Defending the worst attraction in London
The mound gives you different perspective and views
The project nudges to innovation and tries something new
It has potential to raise the debate on green roofs and urban design
It was built quite quickly on a £2m budget
I’ve been to visit one of the worst attractions in London (although I don’t think it’s worse than Madame Tussaud’s) and all the criticism is likely correct.
But I’d like to speak up for the positive side.
It shows that new structures, new things, (a bit) weird things can be built in the middle of London.
Without trying something new, without failing at something, how will we progress ?
OK. It turns out it’s nothing like the London eye but how we would know for sure unless we tried it?
I was there on a blustery Sunday afternoon, and there was a steady stream of people going up and down. We laughed and we wondered.
People will complain about the £2m cost and of course there are more life savings things we could be spending our money on. (For instance almost any investment in Africa regards COVID) But for anyone looking at budgets, £2m is actually a very small amount of money for such a thing. And it keeps a handful of people steadily employed. (I think it’s over staffed but it’s probably health and safety policy).

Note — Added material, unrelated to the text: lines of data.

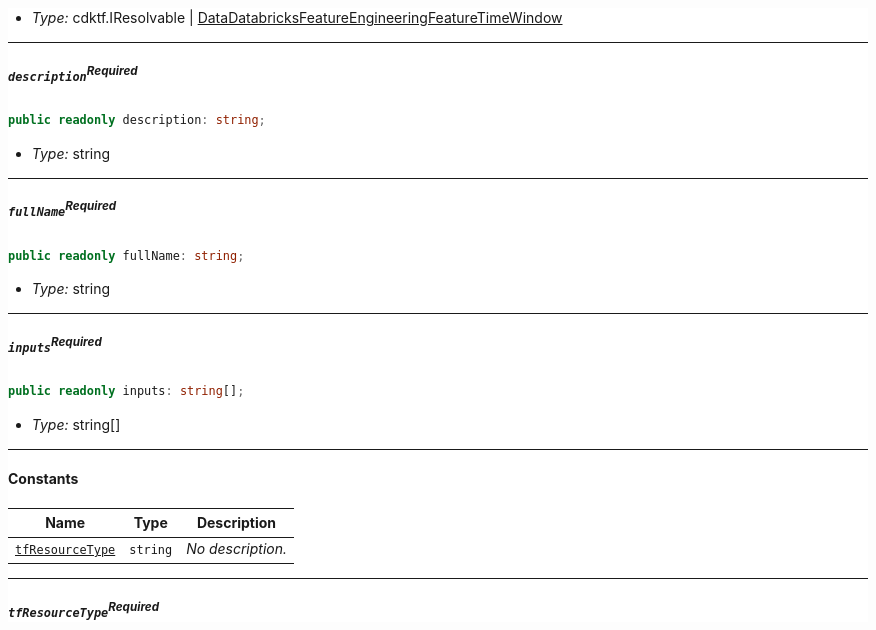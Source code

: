 - *Type:* cdktf.IResolvable | <a href="#@cdktf/provider-databricks.dataDatabricksFeatureEngineeringFeature.DataDatabricksFeatureEngineeringFeatureTimeWindow">DataDatabricksFeatureEngineeringFeatureTimeWindow</a>

---

##### `description`<sup>Required</sup> <a name="description" id="@cdktf/provider-databricks.dataDatabricksFeatureEngineeringFeature.DataDatabricksFeatureEngineeringFeature.property.description"></a>

```typescript
public readonly description: string;
```

- *Type:* string

---

##### `fullName`<sup>Required</sup> <a name="fullName" id="@cdktf/provider-databricks.dataDatabricksFeatureEngineeringFeature.DataDatabricksFeatureEngineeringFeature.property.fullName"></a>

```typescript
public readonly fullName: string;
```

- *Type:* string

---

##### `inputs`<sup>Required</sup> <a name="inputs" id="@cdktf/provider-databricks.dataDatabricksFeatureEngineeringFeature.DataDatabricksFeatureEngineeringFeature.property.inputs"></a>

```typescript
public readonly inputs: string[];
```

- *Type:* string[]

---

#### Constants <a name="Constants" id="Constants"></a>

| **Name** | **Type** | **Description** |
| --- | --- | --- |
| <code><a href="#@cdktf/provider-databricks.dataDatabricksFeatureEngineeringFeature.DataDatabricksFeatureEngineeringFeature.property.tfResourceType">tfResourceType</a></code> | <code>string</code> | *No description.* |

---

##### `tfResourceType`<sup>Required</sup> <a name="tfResourceType" id="@cdktf/provider-databricks.dataDatabricksFeatureEngineeringFeature.DataDatabricksFeatureEngineeringFeature.property.tfResourceType"></a>
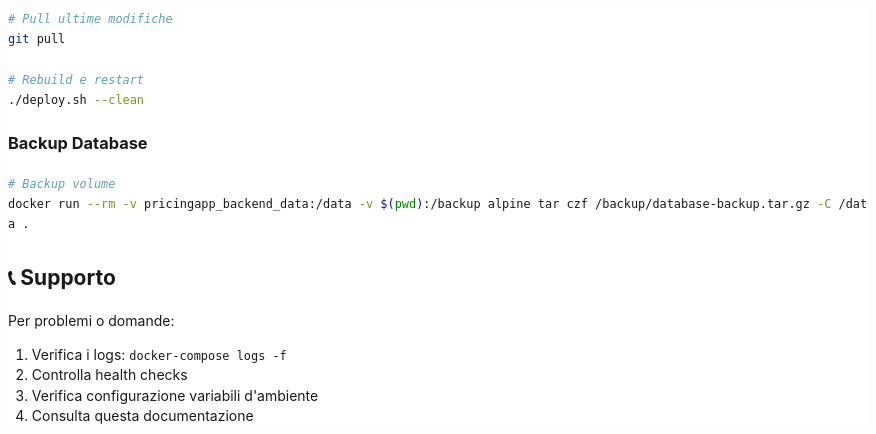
 ```bash
# Pull ultime modifiche
git pull

# Rebuild e restart
./deploy.sh --clean
```

### Backup Database

```bash
# Backup volume
docker run --rm -v pricingapp_backend_data:/data -v $(pwd):/backup alpine tar czf /backup/database-backup.tar.gz -C /data .
```

## 📞 Supporto

Per problemi o domande:

1. Verifica i logs: `docker-compose logs -f`
2. Controlla health checks
3. Verifica configurazione variabili d'ambiente
4. Consulta questa documentazione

The mound was built pretty quickly. In a few week, I think. I’m in favour of showing infrastructure can be built at speed.
The mound gives you a different perspective. It takes an old area - one which needs change - and it nudges you to view the area differently. The views may not be the spectacular ones wishes for, but still it gives you a different perspective on this important corner of London.
We have particular interests. My son and I. In this, I am led by my son. We ended up spending more than an hour above the buildings, and more importantly above the buses of Marble Arch. Apart from the guards, I hazard that very few people will have take as much time observe=ing the corner around us from such a vantage.
On the grounds of innovation, and that if you never try new ideas to improve then you won’t and on the joys of new perspectives it has given us, I say give London’s worse attraction a try for the views and don’t bother with Madame Tussaud’s.
““We originally wanted the hill to totally cover the arch,” says Winy Maas, founding partner of MVRDV, the Dutch architecture firm behind the pop-up hillock. “That was an interesting discussion, let me put it that way.” Conservation experts advised that shrouding the almost 200-year-old stone structure in total darkness for six months could risk weakening the mortar joints, leading to potential collapse. The solution was to slice off the corner of the hill instead, leaving room for the arch and making the mound look like a computer model caught midway through rendering, revealing the wireframe scaffolding structure beneath.
If the hill’s low-resolution polygonal form gives it a retro vibe, there’s a reason. For Maas, the project represents the fruition of an idea concocted almost 20 years ago, when his firm proposed to bury London’s Serpentine Gallery beneath an artificial hill for its summer pavilion in 2004. It was designed to be supported by a steel frame, rather than scaffolding, so the budget spiralled out of control and the scheme was scrapped, living on in the gallery’s history as the phantom pavilion that got away.
Seeing the Marble Arch Mound a few days before it opens to the public, it’s hard not to wonder if it might have been better for it to remain that way. Architects’ slick computer images have a tendency to paint an optimistic picture, and this is no exception. While the CGI plans depicted a lush landscape of thick vegetation, dotted with mature trees, the reality is thin sedum matting clinging desperately to the sheer walls of the structure, punctuated by occasional spindly trees. The recent heatwave hasn’t helped, but none of the greenery looks happy.
“It’s not enough,” admits Maas. “We are all fully aware that it needs more substance. The initial calculation was for a stair, and then there are all the extras. But I think it still opens people’s eyes and prompts an intense discussion. It’s OK for it to be vulnerable.” The trees will be returned to a nursery when the hill is dismantled, and the other greenery “recycled”, but it remains to be seen what state they’re in after six months perched on scaffolding. It’s a question that also hangs over this summer’s temporary forest at nearby Somerset House, or the collection of 100 oak saplings outside Tate Modern – all of which make you think trees are probably better off left in the ground.
MVRDV were approached by the council after one of its officers saw their temporary staircase project in Rotterdam in 2016, which was a brilliant moment of urban whimsy. Coming out of the station, visitors were greeted with a colossal scaffolding staircase, 180 steps leading to the 30-metre-high rooftop of a postwar office block, from where sweeping views of the city could be taken in. Climbing its steep incline had the momentous processional feeling of scaling a Mayan temple, and it prompted a citywide discussion about how Rotterdam’s 18 sq km of flat rooftops could be used, spawning numerous initiatives and adding momentum to an annual rooftop festival.
Could the mound have a similar effect in London? Will we see the city’s recent low traffic neighbourhood roadblocks swell into miniature mountains? Probably not. But beyond offering a momentary diversion from shopping, the project is intended to raise a bigger discussion about what form the future of this unlovely corner might take.”